§ Data to examine:
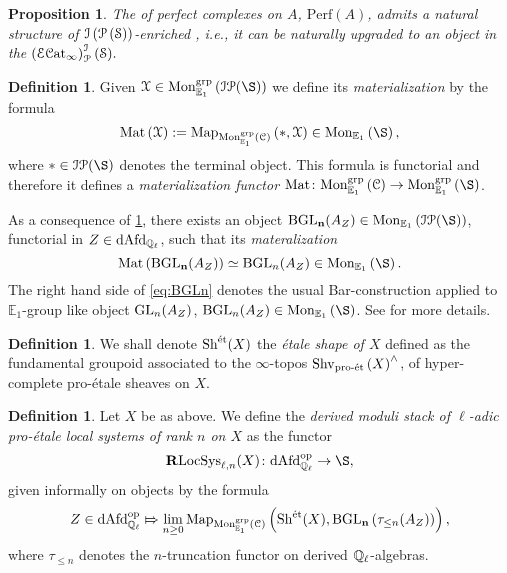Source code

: \documentclass[10pt,a4paper]{amsart}
\numberwithin{equation}{subsection}
\theoremstyle{plain}
\newtheorem{prop}[theorem]{Proposition}
\theoremstyle{definition}
\newtheorem{defi}[theorem]{Definition}
\theoremstyle{remark}
\numberwithin{equation}{section}
\begin{document}
\begin{prop}{\cite[Proposition 4.3.6]{me1}} \label{prop:enr}
The \infcat of perfect complexes on $A$, $\mathrm{Perf}(A)$, admits a natural structure of
$\mathcal{I} \left( \mathcal{P} \left( \mathcal S \right) \right)$-enriched \infcat, i.e., it can be naturally upgraded to an object in the \infcat $\left(\mathcal E \mathcal{C}\mathrm{at}_\infty \right)^{\mathcal{I}}_{\mathcal{P}}(\mathcal S).$
\end{prop}


\begin{defi}
Given $\cX \in \Mon_{\mathbb E_1}^{\grp} \left( \cI \cP (\S) \right)$ we define its \emph{materialization} by the formula
	\[
		\mathrm{Mat} \left(\cX \right) := \Map_{\Mon^{\grp}_{\mathbb E_1} \left( \mathcal{C} \right) } \left( *, \cX \right) \in \Mon_{\mathbb E_1} \left( \S \right),
	\]
where $* \in \cI \cP(\S)$ denotes the terminal object.
This formula is functorial and therefore it defines a \emph{materialization functor} $\Mat \colon \Mon_{\mathbb E_1}^{\grp} \left( \cC \right) \to \Mon_{\mathbb E_1}^{\grp} \left( \S \right)$.
\end{defi}
As a consequence of \cref{prop:enr}, there exists an object $\mathbf{ \mathrm B \GLn }   (A_Z) \in \Mon_{\mathbb E_1} \left( \cI \cP (\S)\right)$, functorial in $ Z \in \mathrm{dAfd}_{\mathbb{Q}_\ell}$, such that its \emph{materalization}
	\begin{equation} \label{eq:BGLn}
		\mathrm{Mat} \left(\mathbf{\mathrm B \GLn} (A_Z) \right)  \simeq \mathrm B \GLn(A_Z) \in \Mon_{\mathbb E_1} \left( \S \right).
	\end{equation}
The right hand side of \eqref{eq:BGLn} denotes the usual Bar-construction applied to $\mathbb E_1$-group like object $\mathrm{GL}_n(A_Z)$, $\mathrm B \GLn(A_Z) \in \Mon_{\mathbb E_1} \left( \S \right)$. See \cite[ and ]{me1} for more details.


\begin{defi}{\cite[Notation 3.6.1]{lurieDAGXIII}}
We shall denote $\mathrm{Sh}^{\text{\'et}}(X)$ the \emph{\'etale shape of $X$} defined as the fundamental groupoid associated to the $\infty$-topos $\mathrm{Shv}_{\text{pro-\'et}} \left( X \right)^\wedge$, of hyper-complete pro-\'etale sheaves on $X$.
\end{defi}


\begin{defi}
Let $X$ be as above. We define the \emph{derived moduli stack of $\ell$-adic pro-\'etale local systems of rank $n$ on $X$} as the functor
	\[
		\dLocSys(X) \colon \mathrm{dAfd}_{\mathbb{Q}_\ell}^{\op} \to \S, 
	\]
given informally on objects by the formula 
	\[
		 Z \in  \mathrm{dAfd}_{\mathbb{Q}_\ell}^{\mathrm{op}} \Mapsto \lim_{n \geq 0 } \mathrm{Map}_{\mathrm{Mon}_{\mathbb E_1}^{\mathrm{grp}}(\mathcal{C})} \left( \mathrm{Sh}^{\text{\'et}}(X),  \mathbf{ \mathrm{B}\mathrm{GL}_n} \left(\tau_{\leq n } (A_Z)  \right) \right),
	\]
where $\tau_{\leq n}$ denotes the $n$-truncation functor on derived $\mathbb{Q}_\ell$-algebras.
\end{defi}
\end{document}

§ Brief: Using the records above, select and copy every line that has the word "BGLn".

§ Expected answer:
	\begin{equation} \label{eq:BGLn}
The right hand side of \eqref{eq:BGLn} denotes the usual Bar-construction applied to $\mathbb E_1$-group like object $\mathrm{GL}_n(A_Z)$, $\mathrm B \GLn(A_Z) \in \Mon_{\mathbb E_1} \left( \S \right)$. See \cite[ and ]{me1} for more details.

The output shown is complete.